Task details:
Gather all lines in the entries below that include the word "begin".

Collected data:
■ ■ ■ ■

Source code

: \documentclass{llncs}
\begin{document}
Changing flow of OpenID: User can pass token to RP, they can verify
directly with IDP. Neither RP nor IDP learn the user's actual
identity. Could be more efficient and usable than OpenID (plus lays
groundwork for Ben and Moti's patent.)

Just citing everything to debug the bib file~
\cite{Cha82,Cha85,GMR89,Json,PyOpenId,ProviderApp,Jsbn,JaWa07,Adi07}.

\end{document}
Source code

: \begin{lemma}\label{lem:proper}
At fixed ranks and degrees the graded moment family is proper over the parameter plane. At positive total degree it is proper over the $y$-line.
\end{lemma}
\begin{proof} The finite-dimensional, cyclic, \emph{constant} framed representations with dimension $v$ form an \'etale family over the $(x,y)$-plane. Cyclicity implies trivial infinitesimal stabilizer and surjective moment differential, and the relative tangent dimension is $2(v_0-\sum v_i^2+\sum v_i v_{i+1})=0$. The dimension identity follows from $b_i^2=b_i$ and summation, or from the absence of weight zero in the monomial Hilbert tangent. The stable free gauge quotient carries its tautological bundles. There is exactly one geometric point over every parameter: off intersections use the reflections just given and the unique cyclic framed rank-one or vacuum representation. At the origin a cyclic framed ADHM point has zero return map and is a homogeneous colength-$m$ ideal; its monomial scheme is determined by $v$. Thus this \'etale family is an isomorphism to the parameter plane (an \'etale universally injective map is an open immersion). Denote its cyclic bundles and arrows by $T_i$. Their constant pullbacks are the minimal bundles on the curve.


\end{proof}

■ ■ ■ ■

Task answer:
\begin{document}
: \begin{lemma}\label{lem:proper}
\begin{proof} The finite-dimensional, cyclic, \emph{constant} framed representations with dimension $v$ form an \'etale family over the $(x,y)$-plane. Cyclicity implies trivial infinitesimal stabilizer and surjective moment differential, and the relative tangent dimension is $2(v_0-\sum v_i^2+\sum v_i v_{i+1})=0$. The dimension identity follows from $b_i^2=b_i$ and summation, or from the absence of weight zero in the monomial Hilbert tangent. The stable free gauge quotient carries its tautological bundles. There is exactly one geometric point over every parameter: off intersections use the reflections just given and the unique cyclic framed rank-one or vacuum representation. At the origin a cyclic framed ADHM point has zero return map and is a homogeneous colength-$m$ ideal; its monomial scheme is determined by $v$. Thus this \'etale family is an isomorphism to the parameter plane (an \'etale universally injective map is an open immersion). Denote its cyclic bundles and arrows by $T_i$. Their constant pullbacks are the minimal bundles on the curve.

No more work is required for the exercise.